Mais sachant que vous êtes loin d’être tous convaincus, je sentais bien que, le livrer au supplice, comme il le méritait, c’était soulever contre moi une haine qui m’eût ôté les moyens de poursuivre ses complices. J’ai donc voulu vous mettre en état de le combattre au grand jour, en le laissant se déclarer ouvertement votre ennemi. Et cet ennemi, citoyens, vous pouvez juger combien je le trouve redoutable, maintenant qu’il est hors de Rome, puisque je regrette même qu’il n’en soit pas sorti avec de plus nombreux satellites. Que n’a-t-il emmené avec lui toutes ses forces! Il nous a emmené un Tongilius, qu’il avait commencé à aimer du temps qu’il portait encore la robe prétexte; un Publicius, un Munatius, dont les dettes, contractées pour aller au cabaret, ne pouvaient troubler l’État. Mais quels hommes il nous a laissés! combien ceux-là sont à craindre par l’énormité de leurs dettes, par leur influence, par le nom qu’ils portent!

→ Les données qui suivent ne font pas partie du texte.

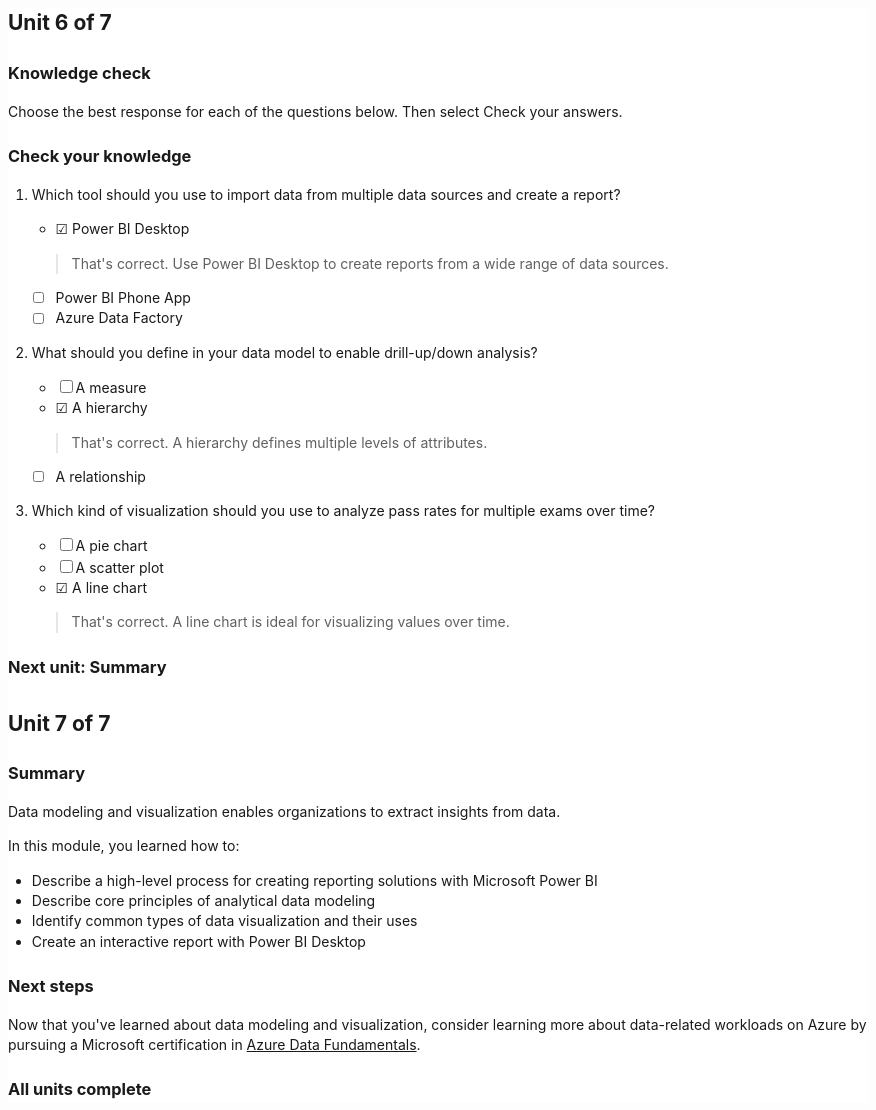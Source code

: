 ## Unit 6 of 7

### Knowledge check

Choose the best response for each of the questions below. Then select Check your answers.

### Check your knowledge

1. Which tool should you use to import data from multiple data sources and create a report?

    - ☑ Power BI Desktop
    > That's correct. Use Power BI Desktop to create reports from a wide range of data sources.
    - ☐ Power BI Phone App
    - ☐ Azure Data Factory

2. What should you define in your data model to enable drill-up/down analysis?

    - ☐ A measure
    - ☑ A hierarchy
    > That's correct. A hierarchy defines multiple levels of attributes.
    - ☐ A relationship

3. Which kind of visualization should you use to analyze pass rates for multiple exams over time?

    - ☐ A pie chart
    - ☐ A scatter plot
    - ☑ A line chart
    > That's correct. A line chart is ideal for visualizing values over time.

### Next unit: Summary

## Unit 7 of 7

### Summary

Data modeling and visualization enables organizations to extract insights from data.

In this module, you learned how to:

- Describe a high-level process for creating reporting solutions with Microsoft Power BI
- Describe core principles of analytical data modeling
- Identify common types of data visualization and their uses
- Create an interactive report with Power BI Desktop

### Next steps

Now that you've learned about data modeling and visualization, consider learning more about data-related workloads on Azure by pursuing a Microsoft certification in [Azure Data Fundamentals](https://learn.microsoft.com/en-us/certifications/azure-data-fundamentals/).

### All units complete
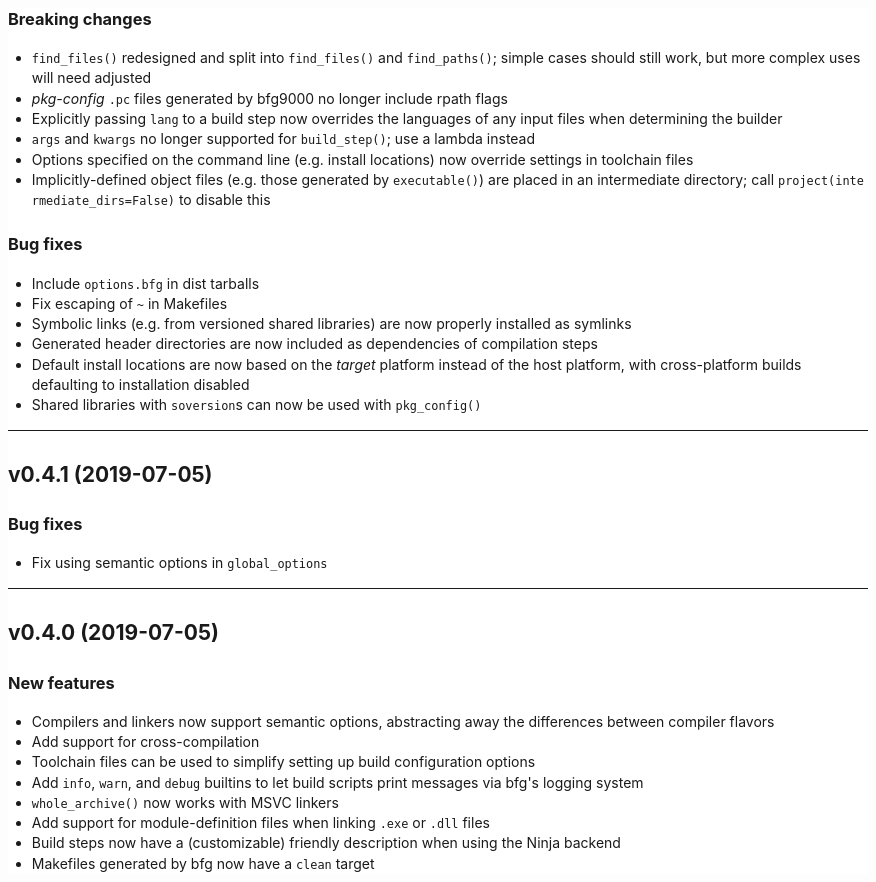 ### Breaking changes
- `find_files()` redesigned and split into `find_files()` and `find_paths()`;
  simple cases should still work, but more complex uses will need adjusted
- *pkg-config* `.pc` files generated by bfg9000 no longer include rpath flags
- Explicitly passing `lang` to a build step now overrides the languages of any
  input files when determining the builder
- `args` and `kwargs` no longer supported for `build_step()`; use a lambda
  instead
- Options specified on the command line (e.g. install locations) now override
  settings in toolchain files
- Implicitly-defined object files (e.g. those generated by `executable()`) are
  placed in an intermediate directory; call `project(intermediate_dirs=False)`
  to disable this

### Bug fixes
- Include `options.bfg` in dist tarballs
- Fix escaping of `~` in Makefiles
- Symbolic links (e.g. from versioned shared libraries) are now properly
  installed as symlinks
- Generated header directories are now included as dependencies of compilation
  steps
- Default install locations are now based on the *target* platform instead of
  the host platform, with cross-platform builds defaulting to installation
  disabled
- Shared libraries with `soversion`s can now be used with `pkg_config()`

---

## v0.4.1 (2019-07-05)

### Bug fixes
- Fix using semantic options in `global_options`

---

## v0.4.0 (2019-07-05)

### New features
- Compilers and linkers now support semantic options, abstracting away the
  differences between compiler flavors
- Add support for cross-compilation
- Toolchain files can be used to simplify setting up build configuration
  options
- Add `info`, `warn`, and `debug` builtins to let build scripts print messages
  via bfg's logging system
- `whole_archive()` now works with MSVC linkers
- Add support for module-definition files when linking `.exe` or `.dll` files
- Build steps now have a (customizable) friendly description when using the
  Ninja backend
- Makefiles generated by bfg now have a `clean` target

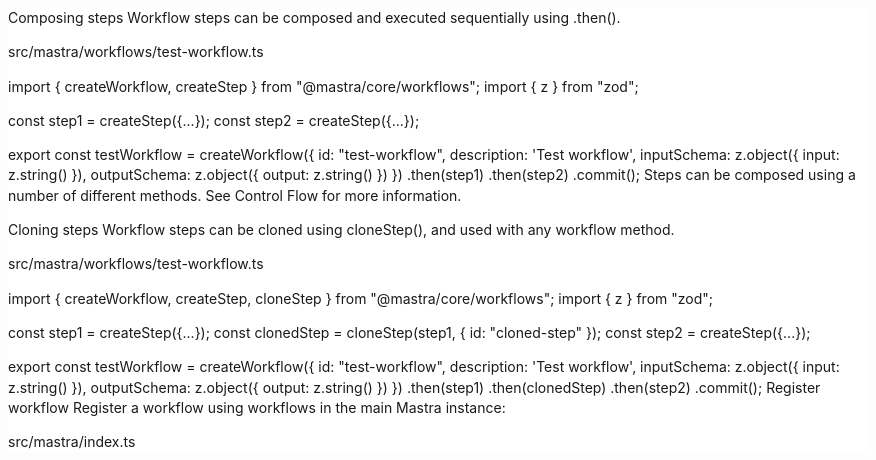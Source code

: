 Composing steps
Workflow steps can be composed and executed sequentially using .then().

src/mastra/workflows/test-workflow.ts

import { createWorkflow, createStep } from "@mastra/core/workflows";
import { z } from "zod";
 
const step1 = createStep({...});
const step2 = createStep({...});
 
export const testWorkflow = createWorkflow({
  id: "test-workflow",
  description: 'Test workflow',
  inputSchema: z.object({
    input: z.string()
  }),
  outputSchema: z.object({
    output: z.string()
  })
})
  .then(step1)
  .then(step2)
  .commit();
Steps can be composed using a number of different methods. See Control Flow for more information.

Cloning steps
Workflow steps can be cloned using cloneStep(), and used with any workflow method.

src/mastra/workflows/test-workflow.ts

import { createWorkflow, createStep, cloneStep } from "@mastra/core/workflows";
import { z } from "zod";
 
const step1 = createStep({...});
const clonedStep = cloneStep(step1, { id: "cloned-step" });
const step2 = createStep({...});
 
export const testWorkflow = createWorkflow({
  id: "test-workflow",
  description: 'Test workflow',
  inputSchema: z.object({
    input: z.string()
  }),
  outputSchema: z.object({
    output: z.string()
  })
})
  .then(step1)
  .then(clonedStep)
  .then(step2)
  .commit();
Register workflow
Register a workflow using workflows in the main Mastra instance:

src/mastra/index.ts
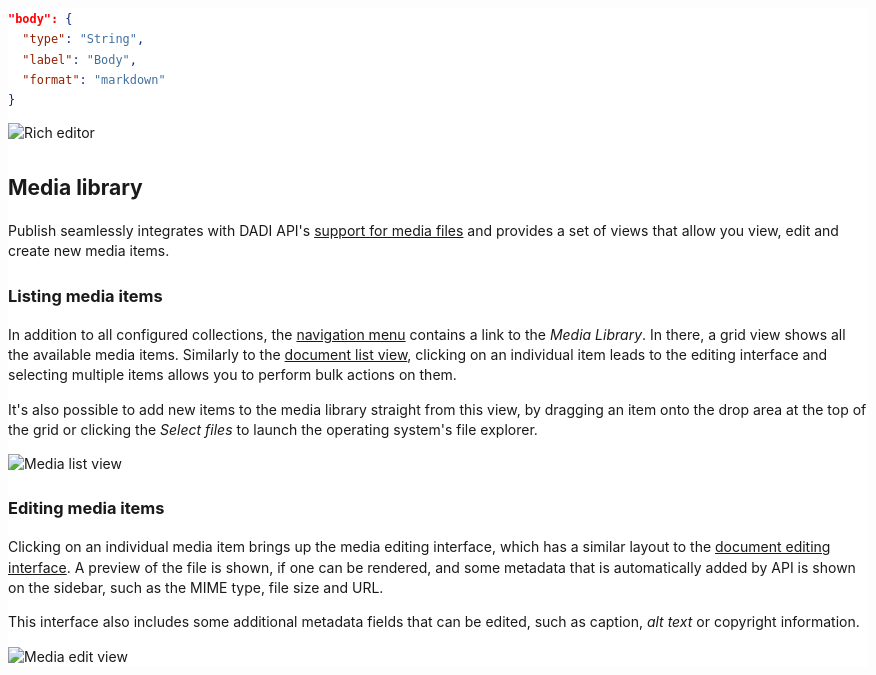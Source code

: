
```json
"body": {
  "type": "String",
  "label": "Body",
  "format": "markdown"
}
```

![Rich editor](/assets/publish/field-rich-editor.png)

## Media library

Publish seamlessly integrates with DADI API's [support for media files](https://docs.dadi.cloud/api#working-with-files) and provides a set of views that allow you view, edit and create new media items.

### Listing media items

In addition to all configured collections, the [navigation menu](#navigation-menu) contains a link to the *Media Library*. In there, a grid view shows all the available media items. Similarly to the [document list view](#listing-documents), clicking on an individual item leads to the editing interface and selecting multiple items allows you to perform bulk actions on them.

It's also possible to add new items to the media library straight from this view, by dragging an item onto the drop area at the top of the grid or clicking the *Select files* to launch the operating system's file explorer.

![Media list view](/assets/publish/media-list-view.jpg)

### Editing media items

Clicking on an individual media item brings up the media editing interface, which has a similar layout to the [document editing interface](#editing-documents). A preview of the file is shown, if one can be rendered, and some metadata that is automatically added by API is shown on the sidebar, such as the MIME type, file size and URL.

This interface also includes some additional metadata fields that can be edited, such as caption, *alt text* or copyright information.

![Media edit view](/assets/publish/media-edit-view.jpg)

III. Pour moi, quand je considère d’une part l’armée de Catilina et de l’autre nos légions gauloises, les levées que Q. Métellus vient encore de faire dans le Picénum et dans la Gaule, et les forces que je rassemble moi-même chaque jour, j’ai le plus profond mépris pour ce ramassis de vieillards sans ressources, de grossiers libertins, de paysans dissipateurs, de débiteurs qui font défaut en justice, plutôt que d’abandonner le drapeau de la conjuration, de gens enfin, auxquels il me suffirait de montrer, non pas nos soldats en bataille, mais simplement l’édit des préteurs pour les anéantir. Il en est d’autres que je vois voltiger dans le Forum, assiéger les portes de la Curie, entrer même dans le sénat, tout luisants de parfums, tout éclatants de pourpre: voilà les soldats que j’aurais voulu le voir emmener avec lui. S’ils restent ici, souvenez-vous que c’est moins l’armée des rebelles que les déserteurs de cette armée qui sont redoutables pour nous. Et nous devons d’autant plus les craindre que, me sachant instruit de leurs projets, ils n’en sont nullement émus.
Je vois celui à qui l’Apulie est échue en partage, celui qui doit avoir l’Étrurie, celui qui est chargé du Picénum, celui qui se rendra en Gaule, celui qui a sollicité le honteux honneur de surprendre Rome et d’y porter le carnage et l’incendie. Toutes leurs résolutions de l’avant-dernière nuit m’ont été dénoncées; ils le savent; je les ai dévoilées hier au sénat. Catilina lui-mème a eu peur il a pris la fuite; ceux-ci, qu’attendent-ils? Certes, ils se trompent étrangement, s’ils espèrent que ma longue complaisance ne se lassera jamais.
IV. Le but que je me proposais, je l’ai atteint, car maintenant vous voyez tous qu’une conjuration manifeste a été tramée contre la république; je ne suppose pas, en effet, que personne puisse admettre que les parents de Catilina ne partagent point ses projets. Le temps de l’indulgence est passé; la sévérité, voilà ce que réclament les circonstances. Je leur accorderai pourtant une grâce encore: qu’ils sortent de Rome, qu’ils s’éloignent; qu’ils ne laissent pas Catilina se consumer misérablement dans l’impatience de les revoir. Je leur indiquerai le chemin: il est parti par la voie Aurélia: s’ils veulent se hâter, ce soir ils l’auront rejoint.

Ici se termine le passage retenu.